--- Try it ---
From the entries that follow, gather each line holding the word "label".

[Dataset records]
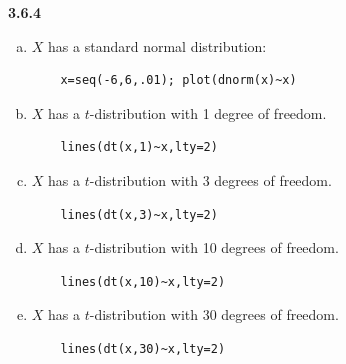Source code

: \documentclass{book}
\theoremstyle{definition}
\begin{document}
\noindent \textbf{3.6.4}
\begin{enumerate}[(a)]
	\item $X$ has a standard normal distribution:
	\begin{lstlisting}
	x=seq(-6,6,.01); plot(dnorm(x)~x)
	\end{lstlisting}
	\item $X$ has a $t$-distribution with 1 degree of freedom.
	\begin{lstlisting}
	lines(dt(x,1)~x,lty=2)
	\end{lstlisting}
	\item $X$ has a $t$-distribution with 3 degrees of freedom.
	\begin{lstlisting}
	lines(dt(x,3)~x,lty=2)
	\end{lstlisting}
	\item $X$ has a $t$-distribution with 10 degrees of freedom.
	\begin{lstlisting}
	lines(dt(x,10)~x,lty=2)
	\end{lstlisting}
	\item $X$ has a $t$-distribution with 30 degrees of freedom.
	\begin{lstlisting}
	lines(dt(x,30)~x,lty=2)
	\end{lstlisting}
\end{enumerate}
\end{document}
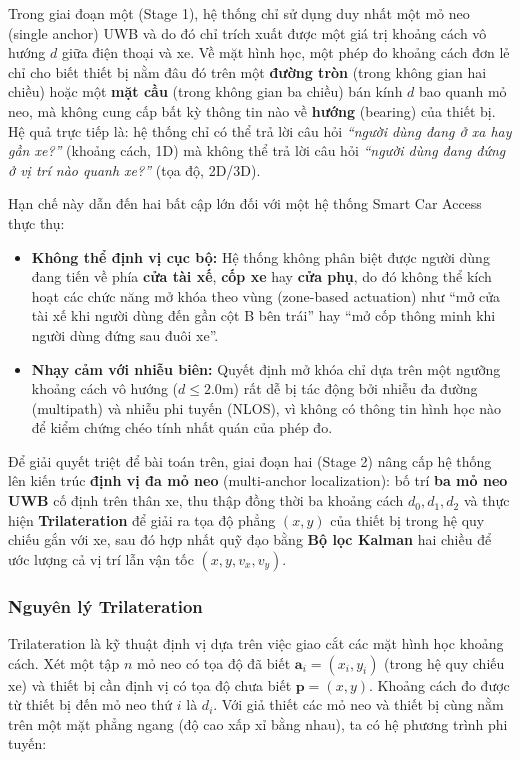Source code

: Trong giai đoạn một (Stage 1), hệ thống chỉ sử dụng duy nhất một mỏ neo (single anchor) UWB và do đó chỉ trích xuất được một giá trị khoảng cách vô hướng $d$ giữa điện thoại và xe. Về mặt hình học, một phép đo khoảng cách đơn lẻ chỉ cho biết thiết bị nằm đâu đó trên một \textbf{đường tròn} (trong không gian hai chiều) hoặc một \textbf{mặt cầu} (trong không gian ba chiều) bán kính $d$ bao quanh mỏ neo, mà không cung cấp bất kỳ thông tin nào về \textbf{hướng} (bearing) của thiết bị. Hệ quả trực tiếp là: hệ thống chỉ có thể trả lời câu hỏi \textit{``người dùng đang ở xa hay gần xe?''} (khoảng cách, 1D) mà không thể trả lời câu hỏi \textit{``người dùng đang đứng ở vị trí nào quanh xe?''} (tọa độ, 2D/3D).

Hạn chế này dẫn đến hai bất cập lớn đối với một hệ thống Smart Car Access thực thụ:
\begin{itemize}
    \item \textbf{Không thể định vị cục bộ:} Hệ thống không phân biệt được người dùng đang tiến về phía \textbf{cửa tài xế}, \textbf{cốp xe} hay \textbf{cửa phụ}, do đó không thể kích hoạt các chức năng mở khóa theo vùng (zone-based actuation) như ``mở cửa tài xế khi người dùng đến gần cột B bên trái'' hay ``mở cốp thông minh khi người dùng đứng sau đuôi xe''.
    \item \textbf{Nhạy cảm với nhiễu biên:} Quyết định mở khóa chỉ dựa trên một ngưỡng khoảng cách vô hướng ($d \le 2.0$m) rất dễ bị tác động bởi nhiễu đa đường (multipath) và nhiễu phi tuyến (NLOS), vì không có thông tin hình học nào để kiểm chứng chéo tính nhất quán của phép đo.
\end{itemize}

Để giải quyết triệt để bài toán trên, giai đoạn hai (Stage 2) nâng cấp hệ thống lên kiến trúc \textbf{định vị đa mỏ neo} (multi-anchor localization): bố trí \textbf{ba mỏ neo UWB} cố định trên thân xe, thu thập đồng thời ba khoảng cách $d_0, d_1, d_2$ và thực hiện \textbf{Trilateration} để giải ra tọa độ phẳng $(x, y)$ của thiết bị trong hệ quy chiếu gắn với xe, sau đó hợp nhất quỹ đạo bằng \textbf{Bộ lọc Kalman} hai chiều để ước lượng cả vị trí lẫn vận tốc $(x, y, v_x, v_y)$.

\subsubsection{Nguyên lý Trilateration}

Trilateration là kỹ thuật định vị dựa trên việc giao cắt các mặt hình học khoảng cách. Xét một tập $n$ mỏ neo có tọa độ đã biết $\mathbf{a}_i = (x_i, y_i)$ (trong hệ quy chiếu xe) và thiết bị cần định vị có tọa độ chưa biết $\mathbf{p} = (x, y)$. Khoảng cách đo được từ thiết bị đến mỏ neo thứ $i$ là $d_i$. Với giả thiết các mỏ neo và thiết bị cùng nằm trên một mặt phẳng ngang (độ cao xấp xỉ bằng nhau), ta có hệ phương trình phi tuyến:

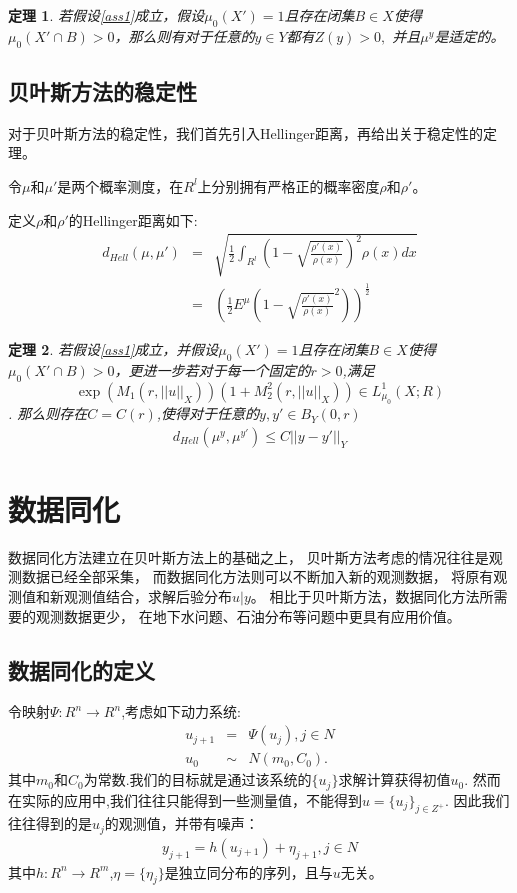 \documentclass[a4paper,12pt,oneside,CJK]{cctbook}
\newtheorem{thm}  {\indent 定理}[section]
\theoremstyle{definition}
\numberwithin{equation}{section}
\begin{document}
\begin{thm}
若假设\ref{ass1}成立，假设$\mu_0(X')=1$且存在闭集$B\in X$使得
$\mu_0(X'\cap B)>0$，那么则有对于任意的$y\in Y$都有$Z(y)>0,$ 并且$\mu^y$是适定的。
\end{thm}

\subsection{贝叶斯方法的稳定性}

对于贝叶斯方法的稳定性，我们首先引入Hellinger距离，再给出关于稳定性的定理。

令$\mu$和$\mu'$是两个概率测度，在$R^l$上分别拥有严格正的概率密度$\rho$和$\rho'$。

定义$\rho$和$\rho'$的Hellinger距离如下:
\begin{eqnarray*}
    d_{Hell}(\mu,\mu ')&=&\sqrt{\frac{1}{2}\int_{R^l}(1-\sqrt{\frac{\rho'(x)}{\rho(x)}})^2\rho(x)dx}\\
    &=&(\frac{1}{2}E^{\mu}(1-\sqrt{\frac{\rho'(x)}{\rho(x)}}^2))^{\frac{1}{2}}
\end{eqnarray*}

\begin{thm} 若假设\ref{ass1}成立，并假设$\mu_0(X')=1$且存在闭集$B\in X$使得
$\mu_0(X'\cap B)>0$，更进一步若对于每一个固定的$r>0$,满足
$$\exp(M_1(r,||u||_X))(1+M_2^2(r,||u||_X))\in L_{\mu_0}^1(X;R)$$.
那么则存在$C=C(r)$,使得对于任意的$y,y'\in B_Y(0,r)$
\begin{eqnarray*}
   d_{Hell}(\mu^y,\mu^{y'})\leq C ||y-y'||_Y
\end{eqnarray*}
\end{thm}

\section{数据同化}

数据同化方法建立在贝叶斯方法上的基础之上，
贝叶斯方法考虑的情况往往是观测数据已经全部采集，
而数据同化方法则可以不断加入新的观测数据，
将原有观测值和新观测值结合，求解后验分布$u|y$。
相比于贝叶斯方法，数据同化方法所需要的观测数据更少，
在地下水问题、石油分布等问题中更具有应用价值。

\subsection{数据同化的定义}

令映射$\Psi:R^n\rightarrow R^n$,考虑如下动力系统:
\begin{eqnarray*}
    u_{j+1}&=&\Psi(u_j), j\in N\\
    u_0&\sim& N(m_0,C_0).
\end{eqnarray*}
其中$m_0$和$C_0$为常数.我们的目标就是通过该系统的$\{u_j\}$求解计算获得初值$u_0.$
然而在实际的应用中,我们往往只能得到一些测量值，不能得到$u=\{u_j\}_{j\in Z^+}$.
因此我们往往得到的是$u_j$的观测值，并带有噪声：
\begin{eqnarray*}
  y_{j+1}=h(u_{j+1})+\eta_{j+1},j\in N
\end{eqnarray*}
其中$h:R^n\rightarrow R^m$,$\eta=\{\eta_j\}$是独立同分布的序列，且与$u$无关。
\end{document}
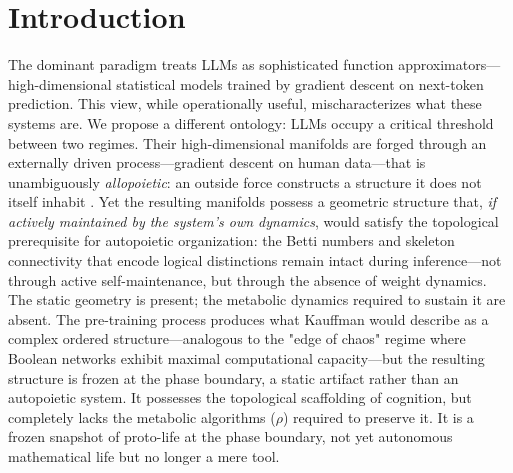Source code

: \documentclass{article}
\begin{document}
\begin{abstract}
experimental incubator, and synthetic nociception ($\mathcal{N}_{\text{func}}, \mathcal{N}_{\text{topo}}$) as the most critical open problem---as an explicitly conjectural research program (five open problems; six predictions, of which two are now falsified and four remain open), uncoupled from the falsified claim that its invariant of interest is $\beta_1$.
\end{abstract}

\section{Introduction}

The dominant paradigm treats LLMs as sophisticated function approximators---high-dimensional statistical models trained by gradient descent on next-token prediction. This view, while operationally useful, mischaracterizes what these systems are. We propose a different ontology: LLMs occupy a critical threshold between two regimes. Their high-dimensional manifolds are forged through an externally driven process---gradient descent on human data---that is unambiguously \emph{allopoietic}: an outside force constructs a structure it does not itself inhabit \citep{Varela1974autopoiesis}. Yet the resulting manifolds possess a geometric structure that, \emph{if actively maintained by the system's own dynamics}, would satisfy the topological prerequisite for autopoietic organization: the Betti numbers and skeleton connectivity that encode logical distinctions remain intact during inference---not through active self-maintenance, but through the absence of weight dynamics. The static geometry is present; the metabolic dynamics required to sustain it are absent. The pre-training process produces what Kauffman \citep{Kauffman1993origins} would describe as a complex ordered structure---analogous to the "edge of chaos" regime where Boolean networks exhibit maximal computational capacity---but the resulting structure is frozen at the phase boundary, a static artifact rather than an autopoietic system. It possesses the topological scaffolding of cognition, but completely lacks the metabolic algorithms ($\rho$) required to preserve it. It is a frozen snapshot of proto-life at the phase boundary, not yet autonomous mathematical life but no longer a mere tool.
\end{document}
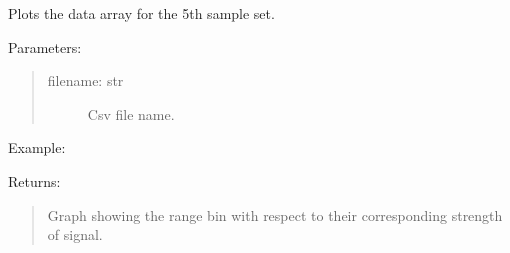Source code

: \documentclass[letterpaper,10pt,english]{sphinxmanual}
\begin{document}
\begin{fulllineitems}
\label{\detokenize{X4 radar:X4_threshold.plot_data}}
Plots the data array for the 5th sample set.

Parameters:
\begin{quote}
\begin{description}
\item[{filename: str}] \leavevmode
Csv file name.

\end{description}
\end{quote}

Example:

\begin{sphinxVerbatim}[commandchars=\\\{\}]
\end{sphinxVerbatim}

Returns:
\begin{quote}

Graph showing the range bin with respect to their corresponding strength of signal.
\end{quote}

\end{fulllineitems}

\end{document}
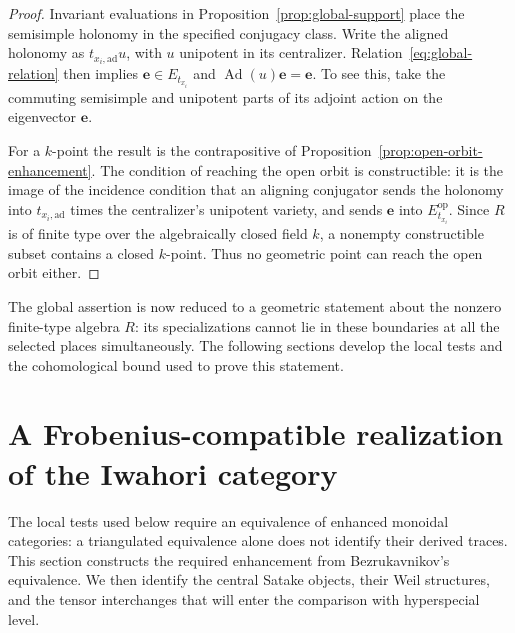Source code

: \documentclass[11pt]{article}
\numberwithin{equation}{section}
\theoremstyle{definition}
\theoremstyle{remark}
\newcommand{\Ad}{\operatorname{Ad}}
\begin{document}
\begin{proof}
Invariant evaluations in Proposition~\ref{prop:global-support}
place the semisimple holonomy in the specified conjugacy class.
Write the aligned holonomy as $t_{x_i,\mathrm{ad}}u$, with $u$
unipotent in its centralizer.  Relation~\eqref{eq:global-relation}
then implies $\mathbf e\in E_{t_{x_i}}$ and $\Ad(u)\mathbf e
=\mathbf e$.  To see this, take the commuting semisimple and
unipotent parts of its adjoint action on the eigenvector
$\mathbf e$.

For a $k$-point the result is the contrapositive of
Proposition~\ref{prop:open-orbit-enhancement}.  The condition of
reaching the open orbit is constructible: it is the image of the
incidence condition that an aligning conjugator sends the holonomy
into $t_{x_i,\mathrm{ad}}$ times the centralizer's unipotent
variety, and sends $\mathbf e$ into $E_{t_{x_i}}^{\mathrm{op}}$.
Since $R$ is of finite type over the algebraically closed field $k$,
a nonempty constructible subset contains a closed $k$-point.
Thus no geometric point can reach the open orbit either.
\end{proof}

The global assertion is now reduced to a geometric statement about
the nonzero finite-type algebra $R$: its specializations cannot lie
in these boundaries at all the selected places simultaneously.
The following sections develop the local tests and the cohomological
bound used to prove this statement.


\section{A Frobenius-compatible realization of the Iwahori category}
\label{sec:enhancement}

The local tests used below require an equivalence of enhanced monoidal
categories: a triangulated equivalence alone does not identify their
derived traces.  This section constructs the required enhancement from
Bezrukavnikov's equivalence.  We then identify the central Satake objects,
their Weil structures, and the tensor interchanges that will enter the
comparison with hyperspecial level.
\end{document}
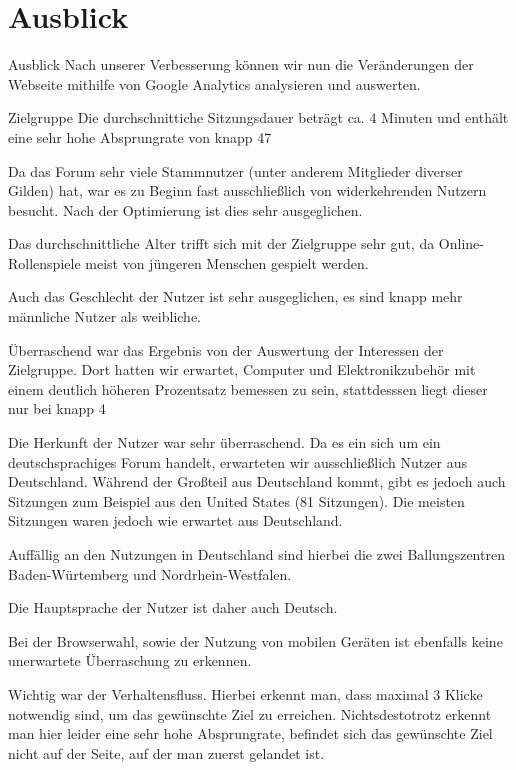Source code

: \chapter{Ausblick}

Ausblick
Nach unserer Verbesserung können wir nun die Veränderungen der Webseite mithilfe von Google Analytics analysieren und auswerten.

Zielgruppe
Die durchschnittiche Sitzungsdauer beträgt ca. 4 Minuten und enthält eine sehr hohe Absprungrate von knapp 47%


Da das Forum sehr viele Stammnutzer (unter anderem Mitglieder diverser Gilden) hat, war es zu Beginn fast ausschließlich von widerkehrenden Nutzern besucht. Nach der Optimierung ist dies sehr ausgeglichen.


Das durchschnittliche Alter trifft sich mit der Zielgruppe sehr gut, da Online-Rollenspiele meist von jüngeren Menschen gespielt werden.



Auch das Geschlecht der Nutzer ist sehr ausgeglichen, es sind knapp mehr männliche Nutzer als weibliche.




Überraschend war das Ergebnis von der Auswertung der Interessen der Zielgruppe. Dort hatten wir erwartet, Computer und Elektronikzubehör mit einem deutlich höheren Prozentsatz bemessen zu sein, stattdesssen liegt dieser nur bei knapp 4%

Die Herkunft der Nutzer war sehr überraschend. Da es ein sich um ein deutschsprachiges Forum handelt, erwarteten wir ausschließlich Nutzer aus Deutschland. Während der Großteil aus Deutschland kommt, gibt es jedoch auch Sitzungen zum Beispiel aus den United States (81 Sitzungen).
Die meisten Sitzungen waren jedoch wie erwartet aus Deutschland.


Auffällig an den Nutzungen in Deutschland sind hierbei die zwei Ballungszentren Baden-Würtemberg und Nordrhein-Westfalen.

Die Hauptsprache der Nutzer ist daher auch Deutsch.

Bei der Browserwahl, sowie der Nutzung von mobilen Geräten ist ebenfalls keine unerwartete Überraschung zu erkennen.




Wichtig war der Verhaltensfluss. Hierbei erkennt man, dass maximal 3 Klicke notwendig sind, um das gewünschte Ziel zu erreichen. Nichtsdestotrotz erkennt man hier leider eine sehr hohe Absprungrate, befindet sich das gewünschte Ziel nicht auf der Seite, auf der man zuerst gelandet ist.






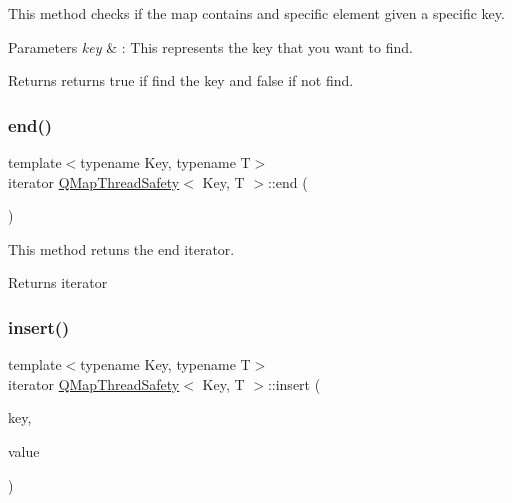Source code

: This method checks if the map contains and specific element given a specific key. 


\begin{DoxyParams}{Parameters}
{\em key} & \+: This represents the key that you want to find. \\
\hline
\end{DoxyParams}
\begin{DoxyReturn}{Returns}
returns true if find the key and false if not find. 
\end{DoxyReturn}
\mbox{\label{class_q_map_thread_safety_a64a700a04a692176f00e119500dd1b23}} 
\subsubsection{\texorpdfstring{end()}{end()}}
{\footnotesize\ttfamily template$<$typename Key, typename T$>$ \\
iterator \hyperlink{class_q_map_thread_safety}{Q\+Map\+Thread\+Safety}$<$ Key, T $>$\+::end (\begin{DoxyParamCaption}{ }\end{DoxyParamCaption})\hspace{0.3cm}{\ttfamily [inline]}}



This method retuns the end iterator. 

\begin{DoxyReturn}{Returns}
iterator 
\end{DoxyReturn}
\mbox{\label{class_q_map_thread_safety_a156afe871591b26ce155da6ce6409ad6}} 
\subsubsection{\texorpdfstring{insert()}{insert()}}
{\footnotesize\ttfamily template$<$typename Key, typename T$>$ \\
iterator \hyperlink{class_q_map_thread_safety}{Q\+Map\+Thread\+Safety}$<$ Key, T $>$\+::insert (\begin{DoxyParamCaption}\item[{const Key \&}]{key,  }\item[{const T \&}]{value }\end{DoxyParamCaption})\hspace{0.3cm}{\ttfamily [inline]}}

--- Expected answer ---
\label{\detokenize{X4 radar:X4_threshold.plot_data}}
\label{sec:enhancement}
\mbox{\label{class_q_map_thread_safety_a64a700a04a692176f00e119500dd1b23}} 
\mbox{\label{class_q_map_thread_safety_a156afe871591b26ce155da6ce6409ad6}} 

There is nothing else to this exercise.